Bayesian statistics and Basis for continous functions

Question

I was thinking about Bayesian statistics, and one thought bothered me:

In Bayesian statistics, we assume that the pdf $p(x)$ can be described as:

\begin{equation} p(x)=\int f(x|\theta)g(\theta)d\theta \end{equation}

usually when $x\in[l,u]$, people choose $f$ to be beta distribution \begin{equation} p(x)=\int_l^u f(x|\alpha,\beta)g(\alpha)h(\beta) d\alpha d\beta \end{equation}

(where $1=\int_{-\infty}^\infty g=\int_{-\infty}^\infty h$ and $h,g\geq 0$)

After that short intro, My question is:

Can we model any continuous function like that ?

In other words:

If $p: [l,u]\longrightarrow[0,1]$ is a continuous function, does that mean that we can find two functions $g,h$ such that \begin{equation} p(x)=\int_l^x f(x|\alpha,\beta)g(\alpha)h(\beta)d\alpha d\beta \end{equation}

Answer 1

First, The representation $p(x)=\int{f(x|\alpha,\beta)g(\alpha)h(\beta)}$ can span the entire $[l,u]$ segement if $g()$ and $h()$ are allowed to be negative.

This can be seen by extending polynomial approximation.

However, if $h,g \geq 0$, the answer is simply no.

$p(x)\equiv 1$ cannot be obtained

Answer 2

Let's take the case of the beta distribution with parameters $\alpha,\beta>0$: $$ f(x;\alpha,\beta)=\frac{x^{\alpha-1}(1-x)^{\beta-1}}{B(\alpha,\beta)} \quad\text{where}\quad B(\alpha,\beta)=\frac{\Gamma(\alpha)\Gamma(\beta)}{\Gamma(\alpha+\beta)}. $$ The question is if a continuous probability distribution $p(x)$ on $[0,1]$ can always be expressed in terms of $f(x;\alpha,\beta)$ with weights $g(\alpha)\cdot h(\beta)$.

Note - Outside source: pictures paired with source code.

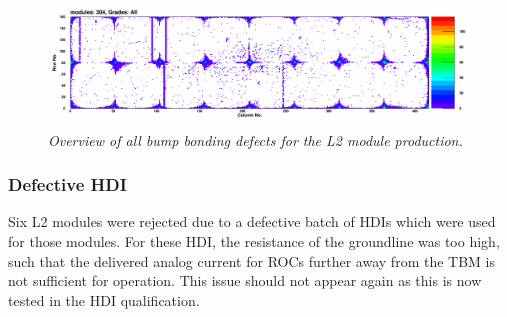 \documentclass[a4paper,12pt,twoside]{article}
\begin{document}
\begin{figure} [h!] \centering 
\includegraphics[width=\textwidth, angle=0] {./Figures/Xray_BB_All.png}
\caption{\em  \label{BB}
Overview of all bump bonding defects for the L2 module production.}
\end{figure}

\subsubsection{Defective HDI}
Six L2 modules were rejected due to a defective batch of HDIs which were used for those modules. For these HDI, the resistance of the groundline was too high, such that the delivered analog current for ROCs further away from the TBM is not sufficient for operation. This issue should not appear again as this is now tested in the HDI qualification.

\clearpage
\end{document}
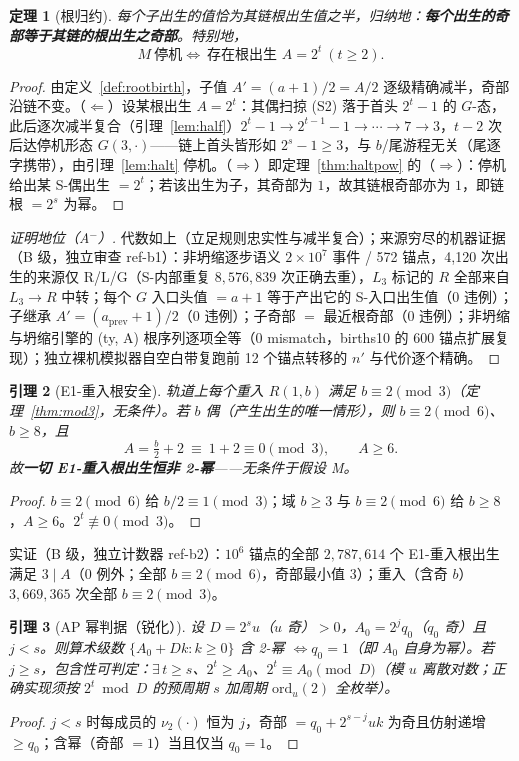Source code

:\documentclass[11pt]{ctexart}
\newtheorem{theorem}{定理}[section]
\newtheorem{lemma}[theorem]{引理}
\theoremstyle{definition}
\newcommand{\vtwo}[1]{\nu_2(#1)}
\begin{document}
\begin{theorem}[根归约]\label{thm:root}
每个子出生的值恰为其链根出生值之半，归纳地：\textbf{每个出生的奇部等于其链的根出生之奇部}。特别地，
\[
M\ \text{停机}\iff\ \text{存在根出生 } A=2^{t}\ (t\ge2).
\]
\end{theorem}
\begin{proof}
由定义~\ref{def:rootbirth}，子值 $A'=(a{+}1)/2=A/2$ 逐级精确减半，奇部沿链不变。（$\Leftarrow$）设某根出生 $A=2^t$：其偶扫掠 (S2) 落于首头 $2^t-1$ 的 $G$-态，此后逐次减半复合（引理~\ref{lem:half}）$2^t-1\to2^{t-1}-1\to\cdots\to7\to3$，$t-2$ 次后达停机形态 $G(3,\cdot)$——链上首头皆形如 $2^s-1\ge3$，与 $b$/尾游程无关（尾逐字携带），由引理~\ref{lem:halt} 停机。（$\Rightarrow$）即定理~\ref{thm:haltpow} 的（$\Rightarrow$）：停机给出某 S-偶出生 $=2^t$；若该出生为子，其奇部为 $1$，故其链根奇部亦为 $1$，即链根 $=2^s$ 为幂。
\end{proof}

\begin{proof}[证明地位（A$^-$）]
代数如上（立足规则忠实性与减半复合）；来源穷尽的机器证据（B 级，独立审查 ref-b1）：非坍缩逐步语义 $2\times10^7$ 事件 / 572 锚点，4,120 次出生的来源仅 R/L/G（S-内部重复 $8{,}576{,}839$ 次正确去重），$L_3$ 标记的 $R$ 全部来自 $L_3\to R$ 中转；每个 $G$ 入口头值 $=a{+}1$ 等于产出它的 S-入口出生值（0 违例）；子继承 $A'=(a_{\mathrm{prev}}{+}1)/2$（0 违例）；子奇部 $=$ 最近根奇部（0 违例）；非坍缩与坍缩引擎的 (ty, A) 根序列逐项全等（0 mismatch，births10 的 600 锚点扩展复现）；独立裸机模拟器自空白带复跑前 12 个锚点转移的 $n'$ 与代价逐个精确。
\end{proof}

\begin{lemma}[E1-重入根安全]\label{lem:e1}
轨道上每个重入 $R(1,b)$ 满足 $b\equiv2\pmod3$（定理~\ref{thm:mod3}，无条件）。若 $b$ 偶（产生出生的唯一情形），则 $b\equiv2\pmod6$、$b\ge8$，且
\[
A=\tfrac b2+2\ \equiv\ 1+2\equiv0\pmod3,\qquad A\ge6 .
\]
故\textbf{一切 E1-重入根出生恒非 2-幂}——无条件于假设 M。
\end{lemma}
\begin{proof}
$b\equiv2\pmod6$ 给 $b/2\equiv1\pmod3$；域 $b\ge3$ 与 $b\equiv2\pmod6$ 给 $b\ge8$，$A\ge6$。$2^t\not\equiv0\pmod3$。
\end{proof}
实证（B 级，独立计数器 ref-b2）：$10^6$ 锚点的全部 $2{,}787{,}614$ 个 E1-重入根出生满足 $3\mid A$（0 例外；全部 $b\equiv2\pmod6$，奇部最小值 $3$）；重入（含奇 $b$）$3{,}669{,}365$ 次全部 $b\equiv2\pmod3$。

\begin{lemma}[AP 幂判据（锐化）]\label{lem:ap}
设 $D=2^{s}u$（$u$ 奇）$>0$，$A_0=2^{j}q_0$（$q_0$ 奇）且 $j<s$。则算术级数 $\{A_0+Dk:k\ge0\}$ 含 2-幂 $\iff q_0=1$（即 $A_0$ 自身为幂）。若 $j\ge s$，包含性可判定：$\exists\,t\ge s$、$2^t\ge A_0$、$2^t\equiv A_0\pmod D$（模 $u$ 离散对数；正确实现须按 $2^t\bmod D$ 的预周期 $s$ 加周期 $\mathrm{ord}_u(2)$ 全枚举）。
\end{lemma}
\begin{proof}
$j<s$ 时每成员的 $\vtwo{\cdot}$ 恒为 $j$，奇部 $=q_0+2^{s-j}uk$ 为奇且仿射递增 $\ge q_0$；含幂（奇部 $=1$）当且仅当 $q_0=1$。
\end{proof}
\end{document}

There are two problems. The first is if $p(x)$ can be expressed as a combination of $f(x;\alpha,\beta)$ terms at all, i.e. with weights $q(\alpha,\beta)$. The other is if these weights can be split as $g(\alpha)\cdot h(\beta)$.

If $p(x)$ has a zero for some $x\in(0,1)$, e.g. $p(1/2)=0$, then obviously it cannot be expressed as a combination of $f(x;\alpha,\beta)$ as these are all strictly positive on $(0,1)$. Of course, if we require $p(x)>0$, this limitation is avoided, but I suspect there will still be limitations on how small $p(x)$ can be for particular $x$.

The other problem is in terms of splitting the weights as $g(\alpha)\cdot h(\beta)$. I asked about this in a comment since it is a rather different problem, and I wasn't sure if this was really what you were interested in. However, my suspicion is that there will be cases, e.g. on the form $p(x)=[f(x;n,1)+f(x;1,n)]/2$, for which this splitting cannot be done using non-negative coefficients, but have no proof of this.